*** Listed entries Section Begins ***

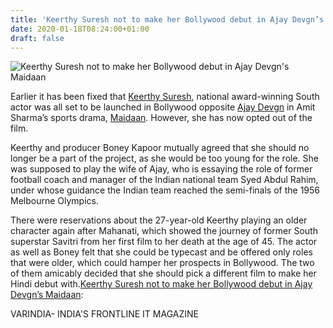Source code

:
 ```yaml
---
title: 'Keerthy Suresh not to make her Bollywood debut in Ajay Devgn’s Maidaan'
date: 2020-01-18T08:24:00+01:00
draft: false
---
```


  
![Keerthy Suresh not to make her Bollywood debut in Ajay Devgn's Maidaan](https://www.varindia.com/uploads/2018/02/5e22ade58915e.jpg "Keerthy Suresh not to make her Bollywood debut in Ajay Devgn's Maidaan")  

Earlier it has been fixed that [Keerthy Suresh](https://www.instagram.com/keerthysureshofficial/?hl=en), national award-winning South actor was all set to be launched in Bollywood opposite [Ajay Devgn](https://twitter.com/ajaydevgn?ref_src=twsrc%5Egoogle%7Ctwcamp%5Eserp%7Ctwgr%5Eauthor) in Amit Sharma’s sports drama, [Maidaan](https://twitter.com/hashtag/maidaan?lang=en). However, she has now opted out of the film.

  

Keerthy and producer Boney Kapoor mutually agreed that she should no longer be a part of the project, as she would be too young for the role. She was supposed to play the wife of Ajay, who is essaying the role of former football coach and manager of the Indian national team Syed Abdul Rahim, under whose guidance the Indian team reached the semi-finals of the 1956 Melbourne Olympics.

  

There were reservations about the 27-year-old Keerthy playing an older character again after Mahanati, which showed the journey of former South superstar Savitri from her first film to her death at the age of 45. The actor as well as Boney felt that she could be typecast and be offered only roles that were older, which could hamper her prospects in Bollywood. The two of them amicably decided that she should pick a different film to make her Hindi debut with.[Keerthy Suresh not to make her Bollywood debut in Ajay Devgn’s Maidaan](https://varindia.com/news/keerthy-suresh-not-to-make-her-bollywood-debut-in-ajay-devgns-maidaan#.XiKytquCGAU.blogger):  

  
  
VARINDIA- INDIA'S FRONTLINE IT MAGAZINE
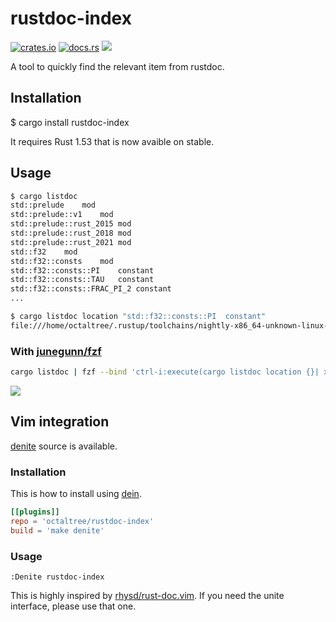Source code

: # rustdoc-index

[![crates.io](https://img.shields.io/crates/v/rustdoc-index)](https://crates.io/crates/rustdoc-index) [![docs.rs](https://docs.rs/rustdoc-index/badge.svg)](https://docs.rs/rustdoc-index/) ![](https://github.com/octaltree/rustdoc-index/workflows/Build/badge.svg)

A tool to quickly find the relevant item from rustdoc.

## Installation
$ cargo install rustdoc-index

It requires Rust 1.53 that is now avaible on stable.

## Usage
```sh
$ cargo listdoc
std::prelude	mod
std::prelude::v1	mod
std::prelude::rust_2015	mod
std::prelude::rust_2018	mod
std::prelude::rust_2021	mod
std::f32	mod
std::f32::consts	mod
std::f32::consts::PI	constant
std::f32::consts::TAU	constant
std::f32::consts::FRAC_PI_2	constant
...
```

```sh
$ cargo listdoc location "std::f32::consts::PI	constant"
file:///home/octaltree/.rustup/toolchains/nightly-x86_64-unknown-linux-gnu/share/doc/rust/html/std/f32/consts/constant.PI.html
```

### With [junegunn/fzf](https://github.com/junegunn/fzf)
```sh
cargo listdoc | fzf --bind 'ctrl-i:execute(cargo listdoc location {}| xargs firefox)'
```
![](https://user-images.githubusercontent.com/7942952/113164022-b2016280-927b-11eb-85fa-0870b817b7cd.gif)

## Vim integration
[denite](https://github.com/Shougo/denite.nvim) source is available.

### Installation
This is how to install using [dein](https://github.com/Shougo/dein.vim).
```toml
[[plugins]]
repo = 'octaltree/rustdoc-index'
build = 'make denite'
```

### Usage
```vim
:Denite rustdoc-index
```

This is highly inspired by [rhysd/rust-doc.vim](https://github.com/rhysd/rust-doc.vim). If you need the unite interface, please use that one.
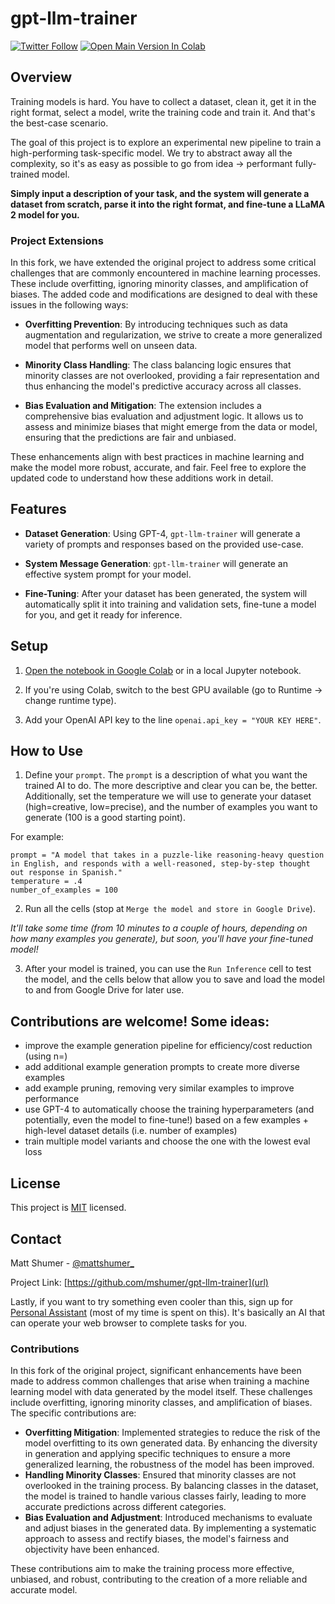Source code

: # gpt-llm-trainer
[![Twitter Follow](https://img.shields.io/twitter/follow/mattshumer_?style=social)](https://twitter.com/mattshumer_) [![Open Main Version In Colab](https://colab.research.google.com/assets/colab-badge.svg)](https://colab.research.google.com/drive/1mV9sAY4QBKLmS58dpFGHgwCXQKRASR31?usp=sharing)

## Overview

Training models is hard. You have to collect a dataset, clean it, get it in the right format, select a model, write the training code and train it. And that's the best-case scenario.

The goal of this project is to explore an experimental new pipeline to train a high-performing task-specific model. We try to abstract away all the complexity, so it's as easy as possible to go from idea -> performant fully-trained model.

**Simply input a description of your task, and the system will generate a dataset from scratch, parse it into the right format, and fine-tune a LLaMA 2 model for you.**

### Project Extensions

In this fork, we have extended the original project to address some critical challenges that are commonly encountered in machine learning processes. These include overfitting, ignoring minority classes, and amplification of biases. The added code and modifications are designed to deal with these issues in the following ways:

- **Overfitting Prevention**: By introducing techniques such as data augmentation and regularization, we strive to create a more generalized model that performs well on unseen data.

- **Minority Class Handling**: The class balancing logic ensures that minority classes are not overlooked, providing a fair representation and thus enhancing the model's predictive accuracy across all classes.

- **Bias Evaluation and Mitigation**: The extension includes a comprehensive bias evaluation and adjustment logic. It allows us to assess and minimize biases that might emerge from the data or model, ensuring that the predictions are fair and unbiased.

These enhancements align with best practices in machine learning and make the model more robust, accurate, and fair. Feel free to explore the updated code to understand how these additions work in detail.


## Features

- **Dataset Generation**: Using GPT-4, `gpt-llm-trainer` will generate a variety of prompts and responses based on the provided use-case.

- **System Message Generation**: `gpt-llm-trainer` will generate an effective system prompt for your model.

- **Fine-Tuning**: After your dataset has been generated, the system will automatically split it into training and validation sets, fine-tune a model for you, and get it ready for inference.

## Setup
1. [Open the notebook in Google Colab](https://colab.research.google.com/drive/1mV9sAY4QBKLmS58dpFGHgwCXQKRASR31?usp=sharing) or in a local Jupyter notebook.

2. If you're using Colab, switch to the best GPU available (go to Runtime -> change runtime type).

3. Add your OpenAI API key to the line `openai.api_key = "YOUR KEY HERE"`.

## How to Use

1. Define your `prompt`. The `prompt` is a description of what you want the trained AI to do. The more descriptive and clear you can be, the better. Additionally, set the temperature we will use to generate your dataset (high=creative, low=precise), and the number of examples you want to generate (100 is a good starting point).

For example:
```
prompt = "A model that takes in a puzzle-like reasoning-heavy question in English, and responds with a well-reasoned, step-by-step thought out response in Spanish."
temperature = .4
number_of_examples = 100
```

2. Run all the cells (stop at `Merge the model and store in Google Drive`).

*It'll take some time (from 10 minutes to a couple of hours, depending on how many examples you generate), but soon, you'll have your fine-tuned model!*

3. After your model is trained, you can use the `Run Inference` cell to test the model, and the cells below that allow you to save and load the model to and from Google Drive for later use.

## Contributions are welcome! Some ideas:
- improve the example generation pipeline for efficiency/cost reduction (using n=)
- add additional example generation prompts to create more diverse examples
- add example pruning, removing very similar examples to improve performance
- use GPT-4 to automatically choose the training hyperparameters (and potentially, even the model to fine-tune!) based on a few examples + high-level dataset details (i.e. number of examples)
- train multiple model variants and choose the one with the lowest eval loss

## License

This project is [MIT](https://github.com/mshumer/gpt-llm-trainer/blob/master/LICENSE) licensed.

## Contact

Matt Shumer - [@mattshumer_](https://twitter.com/mattshumer_)

Project Link: [https://github.com/mshumer/gpt-llm-trainer](url)

Lastly, if you want to try something even cooler than this, sign up for [Personal Assistant](https://www.hyperwriteai.com/personal-assistant) (most of my time is spent on this). It's basically an AI that can operate your web browser to complete tasks for you.

### Contributions

In this fork of the original project, significant enhancements have been made to address common challenges that arise when training a machine learning model with data generated by the model itself. These challenges include overfitting, ignoring minority classes, and amplification of biases. The specific contributions are:

- **Overfitting Mitigation**: Implemented strategies to reduce the risk of the model overfitting to its own generated data. By enhancing the diversity in generation and applying specific techniques to ensure a more generalized learning, the robustness of the model has been improved.
- **Handling Minority Classes**: Ensured that minority classes are not overlooked in the training process. By balancing classes in the dataset, the model is trained to handle various classes fairly, leading to more accurate predictions across different categories.
- **Bias Evaluation and Adjustment**: Introduced mechanisms to evaluate and adjust biases in the generated data. By implementing a systematic approach to assess and rectify biases, the model's fairness and objectivity have been enhanced.

These contributions aim to make the training process more effective, unbiased, and robust, contributing to the creation of a more reliable and accurate model.

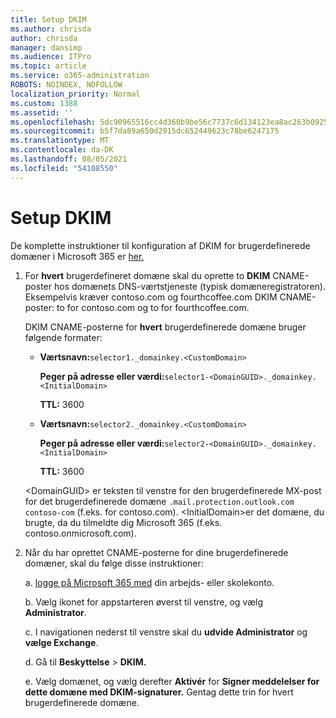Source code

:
 ```yaml
---
title: Setup DKIM
ms.author: chrisda
author: chrisda
manager: dansimp
ms.audience: ITPro
ms.topic: article
ms.service: o365-administration
ROBOTS: NOINDEX, NOFOLLOW
localization_priority: Normal
ms.custom: 1388
ms.assetid: ''
ms.openlocfilehash: 5dc90965516cc4d360b9be56c7737c6d134123ea8ac263b092559dd1416faff4
ms.sourcegitcommit: b5f7da89a650d2915dc652449623c78be6247175
ms.translationtype: MT
ms.contentlocale: da-DK
ms.lasthandoff: 08/05/2021
ms.locfileid: "54108550"
---
```

# <a name="setup-dkim"></a>Setup DKIM

De komplette instruktioner til konfiguration af DKIM for brugerdefinerede domæner i Microsoft 365 er [her.](https://docs.microsoft.com/microsoft-365/security/office-365-security/use-dkim-to-validate-outbound-email#steps-you-need-to-do-to-manually-set-up-dkim)

1. For **hvert** brugerdefineret domæne skal du oprette to **DKIM** CNAME-poster hos domænets DNS-værtstjeneste (typisk domæneregistratoren). Eksempelvis kræver contoso.com og fourthcoffee.com DKIM CNAME-poster: to for contoso.com og to for fourthcoffee.com.

   DKIM CNAME-posterne for **hvert** brugerdefinerede domæne bruger følgende formater:

   - **Værtsnavn:**`selector1._domainkey.<CustomDomain>`

     **Peger på adresse eller værdi:**`selector1-<DomainGUID>._domainkey.<InitialDomain>`

     **TTL:** 3600

   - **Værtsnavn:**`selector2._domainkey.<CustomDomain>`

     **Peger på adresse eller værdi:**`selector2-<DomainGUID>._domainkey.<InitialDomain>`

     **TTL:** 3600

   \<DomainGUID\> er teksten til venstre for den brugerdefinerede MX-post for det brugerdefinerede domæne `.mail.protection.outlook.com` `contoso-com` (f.eks. for contoso.com). \<InitialDomain\>er det domæne, du brugte, da du tilmeldte dig Microsoft 365 (f.eks. contoso.onmicrosoft.com).

2. Når du har oprettet CNAME-posterne for dine brugerdefinerede domæner, skal du følge disse instruktioner:

   a. [logge på Microsoft 365 med](https://support.office.microsoft.com/article/e9eb7d51-5430-4929-91ab-6157c5a050b4) din arbejds- eller skolekonto.

   b. Vælg ikonet for appstarteren øverst til venstre, og vælg **Administrator**.

   c. I navigationen nederst til venstre skal du **udvide Administrator** og **vælge Exchange**.

   d. Gå til **Beskyttelse**  >  **DKIM.**

   e. Vælg domænet, og vælg derefter **Aktivér** for **Signer meddelelser for dette domæne med DKIM-signaturer.** Gentag dette trin for hvert brugerdefinerede domæne.
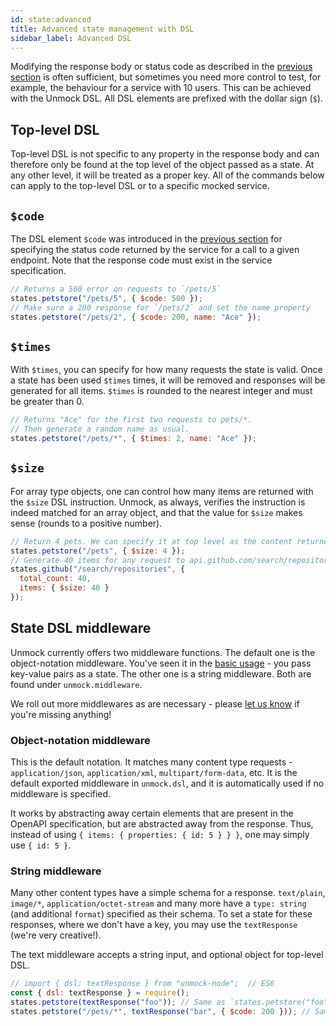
 ```yaml
---
id: state:advanced
title: Advanced state management with DSL
sidebar_label: Advanced DSL
---
```


Modifying the response body or status code as described in the [previous section](state-basic.md) is often sufficient, but sometimes you need more control to test, for example, the behaviour for a service with 10 users. This can be achieved with the Unmock DSL. All DSL elements are prefixed with the dollar sign (`$`).

## Top-level DSL

Top-level DSL is not specific to any property in the response body and can therefore only be found at the top level of the object passed as a state. At any other level, it will be treated as a proper key. All of the commands below can apply to the top-level DSL or to a specific mocked service.

## `$code`

The DSL element `$code` was introduced in the [previous section]("./state-basic.md") for specifying the status code returned by the service for a call to a given endpoint. Note that the response code must exist in the service specification.

```javascript
// Returns a 500 error on requests to `/pets/5`
states.petstore("/pets/5", { $code: 500 });
// Make sure a 200 response for `/pets/2` and set the name property
states.petstore("/pets/2", { $code: 200, name: "Ace" });
```

## `$times`

With `$times`, you can specify for how many requests the state is valid. Once a state has been used `$times` times, it will be removed and responses will be generated for all items.
`$times` is rounded to the nearest integer and must be greater than 0.

```javascript
// Returns "Ace" for the first two requests to pets/*.
// Then generate a random name as usual.
states.petstore("/pets/*", { $times: 2, name: "Ace" });
```

## `$size`

For array type objects, one can control how many items are returned with the `$size` DSL instruction. Unmock, as always, verifies the instruction is indeed matched for an array object, and that the value for `$size` makes sense (rounds to a positive number).

```javascript
// Return 4 pets. We can specify it at top level as the content returned is an array.
states.petstore("/pets", { $size: 4 });
// Generate 40 items for any request to api.github.com/search/repositories
states.github("/search/repositories", {
  total_count: 40,
  items: { $size: 40 }
});
```

## State DSL middleware

Unmock currently offers two middleware functions. The default one is the object-notation middleware. You've seen it in the [basic usage](state-basic.md) - you pass key-value pairs as a state. The other one is a string middleware. Both are found under `unmock.middleware`.

We roll out more middlewares as are necessary - please [let us know](https://github.com/unmock/unmock-js/issues) if you're missing anything!

### Object-notation middleware

This is the default notation. It matches many content type requests - `application/json`, `application/xml`, `multipart/form-data`, etc. It is the default exported middleware in `unmock.dsl`, and it is automatically used if no middleware is specified.

It works by abstracting away certain elements that are present in the OpenAPI specification, but are abstracted away from the response. Thus, instead of using `{ items: { properties: { id: 5 } } }`, one may simply use `{ id: 5 }`.

### String middleware

Many other content types have a simple schema for a response. `text/plain`, `image/*`, `application/octet-stream` and many more have a `type: string` (and additional `format`) specified as their schema. To set a state for these responses, where we don't have a key, you may use the `textResponse` (we're very creative!).

The text middleware accepts a string input, and optional object for top-level DSL.

```javascript
// import { dsl: textResponse } from "unmock-node";  // ES6
const { dsl: textResponse } = require();
states.petstore(textResponse("foo")); // Same as `states.petstore("foo")
states.petstore("/pets/*", textResponse("bar", { $code: 200 })); // Same as `states.petstore("/pets/*", { $code: 200 }).petstore("/pets/*", "bar");
```
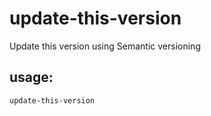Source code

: # update-this-version
Update this version using Semantic versioning

## usage:
```
update-this-version
```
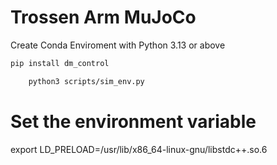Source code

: # Trossen Arm MuJoCo

Create Conda Enviroment with Python 3.13 or above

```bash
pip install dm_control
```

```bash
    python3 scripts/sim_env.py
```

# Set the environment variable
export LD_PRELOAD=/usr/lib/x86_64-linux-gnu/libstdc++.so.6
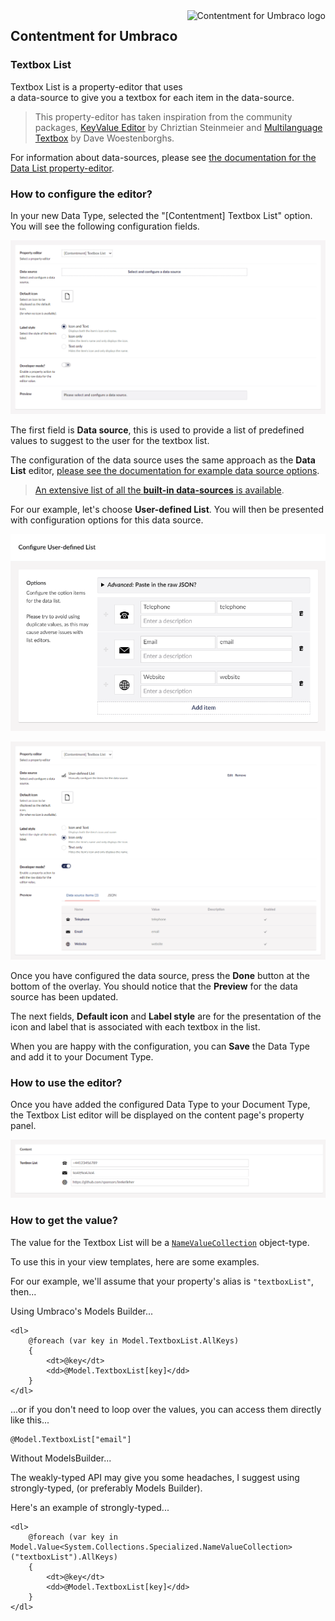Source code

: <img src="../assets/img/logo.png" alt="Contentment for Umbraco logo" title="A state of Umbraco happiness." height="130" align="right">

## Contentment for Umbraco

### Textbox List

Textbox List is a property-editor that uses a data-source to give you a textbox for each item in the data-source.

> This property-editor has taken inspiration from the community packages, [KeyValue Editor](https://our.umbraco.com/packages/backoffice-extensions/keyvalue-editor/) by Chriztian Steinmeier and [Multilanguage Textbox](https://our.umbraco.com/packages/backoffice-extensions/multilanguage-textbox/) by Dave Woestenborghs.

For information about data-sources, please see [the documentation for the Data List property-editor](data-list.md).


### How to configure the editor?

In your new Data Type, selected the "[Contentment] Textbox List" option. You will see the following configuration fields.

![Configuration Editor for Textbox List](textbox-list--configuration-editor-01.png)

The first field is **Data source**, this is used to provide a list of predefined values to suggest to the user for the textbox list.

The configuration of the data source uses the same approach as the **Data List** editor, [please see the documentation for example data source options](data-list.md#how-to-configure-the-editor).

> [An extensive list of all the **built-in data-sources** is available](../data-sources/README.md).

For our example, let's choose **User-defined List**. You will then be presented with configuration options for this data source.

![Configuration Editor for Textbox List - data source configuration (for User-defined List)](textbox-list--configuration-editor-02.png)

![Configuration Editor for Textbox List - data source configuration (for User-defined List)](textbox-list--configuration-editor-03.png)

Once you have configured the data source, press the **Done** button at the bottom of the overlay. You should notice that the **Preview** for the data source has been updated.

The next fields, **Default icon** and **Label style** are for the presentation of the icon and label that is associated with each textbox in the list.

When you are happy with the configuration, you can **Save** the Data Type and add it to your Document Type.


### How to use the editor?

Once you have added the configured Data Type to your Document Type, the Textbox List editor will be displayed on the content page's property panel.

![Textbox List property-editor - displaying a textbox for each item in the data source](textbox-list--property-editor-01.png)


### How to get the value?

The value for the Textbox List will be a [`NameValueCollection`](https://docs.microsoft.com/en-us/dotnet/api/system.collections.specialized.namevaluecollection) object-type.

To use this in your view templates, here are some examples.

For our example, we'll assume that your property's alias is `"textboxList"`, then...

Using Umbraco's Models Builder...

```cshtml
<dl>
    @foreach (var key in Model.TextboxList.AllKeys)
    {
        <dt>@key</dt>
        <dd>@Model.TextboxList[key]</dd>
    }
</dl>
```

...or if you don't need to loop over the values, you can access them directly like this...

```cshtml
@Model.TextboxList["email"]
```

Without ModelsBuilder...

The weakly-typed API may give you some headaches, I suggest using strongly-typed, (or preferably Models Builder).

Here's an example of strongly-typed...

```cshtml
<dl>
    @foreach (var key in Model.Value<System.Collections.Specialized.NameValueCollection>("textboxList").AllKeys)
    {
        <dt>@key</dt>
        <dd>@Model.TextboxList[key]</dd>
    }
</dl>
```


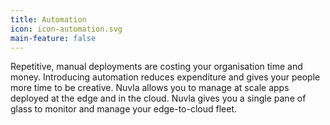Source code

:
 ```yaml
---
title: Automation
icon: icon-automation.svg
main-feature: false
---
```


Repetitive, manual deployments are costing your organisation time and money. Introducing automation reduces expenditure and gives your people more time to be creative. Nuvla allows you to manage at scale apps deployed at the edge and in the cloud. Nuvla gives you a single pane of glass to monitor and manage your edge-to-cloud fleet.

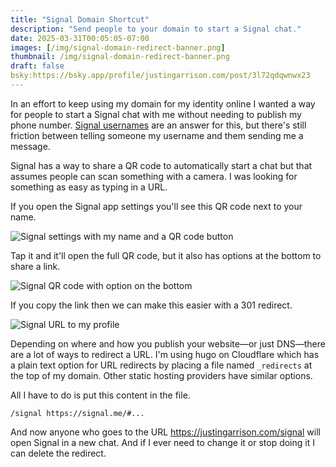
 ```yaml
---
title: "Signal Domain Shortcut"
description: "Send people to your domain to start a Signal chat."
date: 2025-03-31T00:05:05-07:00
images: [/img/signal-domain-redirect-banner.png]
thumbnail: /img/signal-domain-redirect-banner.png
draft: false
bsky:https://bsky.app/profile/justingarrison.com/post/3l72qdqwnwx23
---
```


In an effort to keep using my domain for my identity online I wanted a way for people to start a Signal chat with me without needing to publish my phone number. [Signal usernames](https://signal.org/blog/phone-number-privacy-usernames/) are an answer for this, but there's still friction between telling someone my username and them sending me a message.

Signal has a way to share a QR code to automatically start a chat but that assumes people can scan something with a camera. I was looking for something as easy as typing in a URL.

If you open the Signal app settings you'll see this QR code next to your name.

![Signal settings with my name and a QR code button](/img/signal-settings-qr-1.jpg)

Tap it and it'll open the full QR code, but it also has options at the bottom to share a link.

![Signal QR code with option on the bottom](/img/signal-settings-qr-2.jpg)

If you copy the link then we can make this easier with a 301 redirect.

![Signal URL to my profile](/img/signal-settings-qr-3.jpg)

Depending on where and how you publish your website—or just DNS—there are a lot of ways to redirect a URL.
I'm using hugo on Cloudflare which has a plain text option for URL redirects by placing a file named `_redirects` at the top of my domain. Other static hosting providers have similar options.

All I have to do is put this content in the file.

```
/signal https://signal.me/#...
```

And now anyone who goes to the URL <https://justingarrison.com/signal> will open Signal in a new chat.
And if I ever need to change it or stop doing it I can delete the redirect.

*** Listed entries Section Ends ***

Task brief: Read the entries above and find each line holding the word "array". Copy it out.

Final answer:
For array type objects, one can control how many items are returned with the `$size` DSL instruction. Unmock, as always, verifies the instruction is indeed matched for an array object, and that the value for `$size` makes sense (rounds to a positive number).
// Return 4 pets. We can specify it at top level as the content returned is an array.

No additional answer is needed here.